Title waves: Rudraneil Sengupta looks back on a dramatic football season
It’s getting crowded at the top. Leverkusen have had a historic season, Arsenal are giving fans hope, and already-exceptional teams are showcasing new talent.
The English Premier League’s Super Sunday is here, a day both terrifying and breathless for Arsenal fans, who have been waiting since the 2004 Invincibles season to see this club claim the title again.
But it’s not really in Arsenal’s hands any more. Manchester City and Arsenal both play the final games of the season this Sunday. If both win (most likely), then City take the title yet again.

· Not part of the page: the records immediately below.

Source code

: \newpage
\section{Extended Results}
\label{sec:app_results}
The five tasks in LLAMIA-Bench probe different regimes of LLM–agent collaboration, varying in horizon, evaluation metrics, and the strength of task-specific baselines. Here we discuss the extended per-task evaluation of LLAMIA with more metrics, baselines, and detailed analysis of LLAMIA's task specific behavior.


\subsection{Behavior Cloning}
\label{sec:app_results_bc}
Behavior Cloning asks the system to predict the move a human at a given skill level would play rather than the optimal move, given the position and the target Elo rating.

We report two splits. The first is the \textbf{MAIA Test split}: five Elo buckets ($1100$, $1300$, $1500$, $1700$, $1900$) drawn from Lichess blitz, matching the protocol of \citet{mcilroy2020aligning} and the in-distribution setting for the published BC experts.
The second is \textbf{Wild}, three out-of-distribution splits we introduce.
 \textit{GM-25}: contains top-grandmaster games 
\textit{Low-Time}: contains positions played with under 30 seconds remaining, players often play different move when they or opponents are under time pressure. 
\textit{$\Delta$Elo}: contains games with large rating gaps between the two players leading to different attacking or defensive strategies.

The English League is the only one of the major European leagues to go down to the wire. All the others have seen a single team steamroll their way to the title. Real Madrid took La Liga with nearly 15 points to spare. Inter won Serie A against AC Milan with a gap of nearly 20 points. PSG winning Ligue 1 was a foregone conclusion, and Leverkusen secured the Bundesliga with one of the greatest seasons in the history of the game in Europe.
Along with the English title, two other major European titles remain on the line, the Champions League and the Europa League. A perfect time then to take stock of how the season unfolded across Europe.
The Real Madrid juggernaut
The 14-time European champions are well on their way to a record-extending 15th title. Only Germany’s Borussia Dortmund stand in their way.
Real Madrid have had an exceptional season, and are packed with players at the absolute peak of their game: Vinicius Jr, Rodrygo and Jude Bellingham’s fierce attacking front, a resurrected Toni Kroos making visionary passes of aching beauty, and Antonio Rudiger defending like a warrior making his last stand, to name just a few.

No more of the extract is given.